= Steuart Bedford =

English conductor and pianist (1939–2021)

Steuart John Rudolf Bedford (31 July 1939 – 15 February 2021) was an English orchestral and opera conductor and pianist.

He was the brother of composer David Bedford and of singer Peter Lehmann Bedford and a grandson of Liza Lehmann and Herbert Bedford; his parents were Leslie Bedford, an inventor, and Lesley Duff, a soprano opera singer.

Bedford was particularly associated with the music of Benjamin Britten, and conducted the world premiere of Death in Venice in 1973. Bedford also conducted Britten's other operas, and made an orchestral suite of music from Death in Venice. Between 1974 and 1998, he was one of the artistic directors of the Aldeburgh Festival. In 1989, he became joint artistic director with Oliver Knussen. In the summer of 2013, Bedford conducted a performance of Peter Grimes which was staged in its natural setting on the beach at Aldeburgh. His book Knowing Britten, compiled through his conversations with the tenor Christopher Gillett, was published in June 2021 by the Britten Press.

His other work in contemporary opera included conducting the 1996 world premiere in Monte Carlo of Lowell Liebermann's The Picture of Dorian Gray, and also the 1999 US premiere.

Bedford conducted several commercial recordings of Britten operas, including the first recording of Death in Venice (Decca), as well as The Turn of the Screw (Collins Classics, since reissued on Naxos).
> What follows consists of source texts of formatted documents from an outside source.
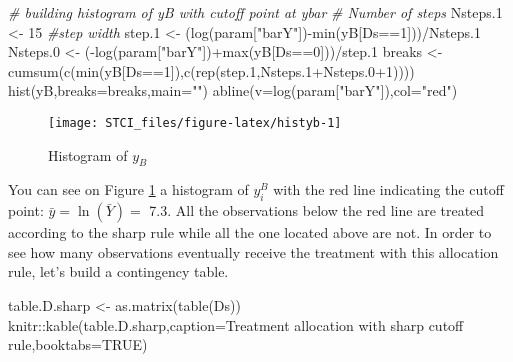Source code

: \documentclass[
]{book}
\newenvironment{Shaded}{\begin{snugshade}}{\end{snugshade}}
\newcommand{\AttributeTok}[1]{\textcolor[rgb]{0.77,0.63,0.00}{#1}}
\newcommand{\CommentTok}[1]{\textcolor[rgb]{0.56,0.35,0.01}{\textit{#1}}}
\newcommand{\ConstantTok}[1]{\textcolor[rgb]{0.00,0.00,0.00}{#1}}
\newcommand{\DecValTok}[1]{\textcolor[rgb]{0.00,0.00,0.81}{#1}}
\newcommand{\FloatTok}[1]{\textcolor[rgb]{0.00,0.00,0.81}{#1}}
\newcommand{\FunctionTok}[1]{\textcolor[rgb]{0.00,0.00,0.00}{#1}}
\newcommand{\NormalTok}[1]{#1}
\newcommand{\OtherTok}[1]{\textcolor[rgb]{0.56,0.35,0.01}{#1}}
\newcommand{\SpecialCharTok}[1]{\textcolor[rgb]{0.00,0.00,0.00}{#1}}
\newcommand{\StringTok}[1]{\textcolor[rgb]{0.31,0.60,0.02}{#1}}
\theoremstyle{definition}
\theoremstyle{definition}
\theoremstyle{definition}
\theoremstyle{definition}
\theoremstyle{remark}
\begin{document}
\begin{Shaded}
\begin{Highlighting}[]
\CommentTok{\# building histogram of yB with cutoff point at ybar}
\CommentTok{\# Number of steps}
\NormalTok{Nsteps}\FloatTok{.1} \OtherTok{\textless{}{-}} \DecValTok{15}
\CommentTok{\#step width}
\NormalTok{step}\FloatTok{.1} \OtherTok{\textless{}{-}}\NormalTok{ (}\FunctionTok{log}\NormalTok{(param[}\StringTok{"barY"}\NormalTok{])}\SpecialCharTok{{-}}\FunctionTok{min}\NormalTok{(yB[Ds}\SpecialCharTok{==}\DecValTok{1}\NormalTok{]))}\SpecialCharTok{/}\NormalTok{Nsteps}\FloatTok{.1}
\NormalTok{Nsteps}\FloatTok{.0} \OtherTok{\textless{}{-}}\NormalTok{ (}\SpecialCharTok{{-}}\FunctionTok{log}\NormalTok{(param[}\StringTok{"barY"}\NormalTok{])}\SpecialCharTok{+}\FunctionTok{max}\NormalTok{(yB[Ds}\SpecialCharTok{==}\DecValTok{0}\NormalTok{]))}\SpecialCharTok{/}\NormalTok{step}\FloatTok{.1}
\NormalTok{breaks }\OtherTok{\textless{}{-}} \FunctionTok{cumsum}\NormalTok{(}\FunctionTok{c}\NormalTok{(}\FunctionTok{min}\NormalTok{(yB[Ds}\SpecialCharTok{==}\DecValTok{1}\NormalTok{]),}\FunctionTok{c}\NormalTok{(}\FunctionTok{rep}\NormalTok{(step}\FloatTok{.1}\NormalTok{,Nsteps}\FloatTok{.1}\SpecialCharTok{+}\NormalTok{Nsteps}\FloatTok{.0}\SpecialCharTok{+}\DecValTok{1}\NormalTok{))))}
\FunctionTok{hist}\NormalTok{(yB,}\AttributeTok{breaks=}\NormalTok{breaks,}\AttributeTok{main=}\StringTok{""}\NormalTok{)}
\FunctionTok{abline}\NormalTok{(}\AttributeTok{v=}\FunctionTok{log}\NormalTok{(param[}\StringTok{"barY"}\NormalTok{]),}\AttributeTok{col=}\StringTok{"red"}\NormalTok{)}
\end{Highlighting}
\end{Shaded}

\begin{figure}

{\centering \texttt{[image: STCI\_files/figure-latex/histyb-1]} 

}

\caption{Histogram of $y_B$}\label{fig:histyb}
\end{figure}

You can see on Figure \ref{fig:histyb} a histogram of \(y_i^B\) with the red line indicating the cutoff point: \(\bar{y}=\ln(\bar{Y})=\) 7.3.
All the observations below the red line are treated according to the sharp rule while all the one located above are not.
In order to see how many observations eventually receive the treatment with this allocation rule, let's build a contingency table.

\begin{Shaded}
\begin{Highlighting}[]
\NormalTok{table.D.sharp }\OtherTok{\textless{}{-}} \FunctionTok{as.matrix}\NormalTok{(}\FunctionTok{table}\NormalTok{(Ds))}
\NormalTok{knitr}\SpecialCharTok{::}\FunctionTok{kable}\NormalTok{(table.D.sharp,}\AttributeTok{caption=}\StringTok{\textquotesingle{}Treatment allocation with sharp cutoff rule\textquotesingle{}}\NormalTok{,}\AttributeTok{booktabs=}\ConstantTok{TRUE}\NormalTok{)}
\end{Highlighting}
\end{Shaded}
\end{document}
He also recorded his Death in Venice suite and the major vocal cycles by Britten.

Bedford made his operatic conducting debut in February 1964 at the Oxford Playhouse with Britten's Albert Herring.

Bedford was appointed Officer of the Order of the British Empire (OBE) in the 2016 New Year Honours for services to music.

He was married twice: first to the soprano Norma Burrowes, which ended in divorce in 1980, and secondly to Celia Harding, who predeceased him in 2020. Bedford's elder daughter Charmian Bedford is an operatic soprano working internationally, and his younger daughter Joanna Bedford is an Education Producer at Opera North.

He died on 15 February 2021, aged 81.